School of Medicine and Pharmacy, Ocean University of China, Qingdao 266003, China.
Pilot National Laboratory for Marine Science and Technology (Qingdao), Qingdao 266200, China.
Toxins (Basel). 2022 Nov 21;14(11):811. doi: 10.3390/toxins14110811.

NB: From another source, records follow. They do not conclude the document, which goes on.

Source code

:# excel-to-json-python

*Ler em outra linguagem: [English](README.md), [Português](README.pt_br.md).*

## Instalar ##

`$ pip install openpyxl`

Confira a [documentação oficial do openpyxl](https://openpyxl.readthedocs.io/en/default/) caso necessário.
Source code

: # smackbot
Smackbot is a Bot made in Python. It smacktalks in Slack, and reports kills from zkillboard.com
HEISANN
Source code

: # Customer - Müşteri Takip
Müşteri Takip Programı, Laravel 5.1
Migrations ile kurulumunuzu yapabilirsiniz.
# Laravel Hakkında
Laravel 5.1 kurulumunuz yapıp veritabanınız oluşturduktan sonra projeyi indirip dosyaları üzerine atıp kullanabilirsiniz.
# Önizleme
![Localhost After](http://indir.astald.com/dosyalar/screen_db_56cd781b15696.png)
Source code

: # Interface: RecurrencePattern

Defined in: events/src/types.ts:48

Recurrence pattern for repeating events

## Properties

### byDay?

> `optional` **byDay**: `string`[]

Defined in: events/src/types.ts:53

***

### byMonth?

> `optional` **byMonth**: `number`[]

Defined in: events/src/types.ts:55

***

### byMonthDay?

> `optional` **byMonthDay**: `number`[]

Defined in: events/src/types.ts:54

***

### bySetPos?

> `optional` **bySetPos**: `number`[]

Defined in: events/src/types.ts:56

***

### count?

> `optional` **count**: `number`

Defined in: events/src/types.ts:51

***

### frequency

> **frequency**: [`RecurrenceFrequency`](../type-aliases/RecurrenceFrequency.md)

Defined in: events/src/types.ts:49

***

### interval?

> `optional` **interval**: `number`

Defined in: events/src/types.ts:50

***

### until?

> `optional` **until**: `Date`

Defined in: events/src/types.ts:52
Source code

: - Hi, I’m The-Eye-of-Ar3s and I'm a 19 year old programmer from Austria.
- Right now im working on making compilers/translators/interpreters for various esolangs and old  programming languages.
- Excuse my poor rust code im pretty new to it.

Peptide toxins generally have extreme pharmacological activities and provide a rich source for the discovery of drug leads. However, determining the optimal activity of a new peptide can be a long and expensive process. In this study, peptide toxins were retrieved from Uniprot; three positive-unlabeled (PU) learning schemes, adaptive basis classifier, two-step method, and PU bagging were adopted to develop models for predicting the biological function of new peptide toxins. All three schemes were embedded with 14 machine learning classifiers. The prediction results of the adaptive base classifier and the two-step method were highly consistent. The models with top comprehensive performances were further optimized by feature selection and hyperparameter tuning, and the models were validated by making predictions for 61 three-finger toxins or the external HemoPI dataset. Biological functions that can be identified by these models include cardiotoxicity, vasoactivity, lipid binding, hemolysis, neurotoxicity, postsynaptic neurotoxicity, hypotension, and cytolysis, with relatively weak predictions for hemostasis and presynaptic neurotoxicity. These models are discovery-prediction tools for active peptide toxins and are expected to accelerate the development of peptide toxins as drugs.
肽毒素通常具有极端的药理学活性,为药物先导的发现提供了丰富的来源。然而,确定一种新肽的最佳活性可能是一个漫长而昂贵的过程。在这项研究中,从 Uniprot 中检索到肽毒素;采用三种正未标记(PU)学习方案,自适应基分类器、两步法和 PU 装袋,开发用于预测新肽毒素生物功能的模型。所有三种方案都嵌入了 14 种机器学习分类器。自适应基分类器和两步法的预测结果高度一致。通过特征选择和超参数调整对具有最佳综合性能的模型进行进一步优化,并通过对 61 种三指毒素或外部 HemoPI 数据集进行预测来验证模型。这些模型可以识别的生物功能包括心脏毒性、血管活性、脂质结合、溶血、神经毒性、突触后神经毒性、低血压和细胞溶解,对止血和突触前神经毒性的预测较弱。这些模型是活性肽毒素的发现预测工具,有望加速肽毒素作为药物的开发。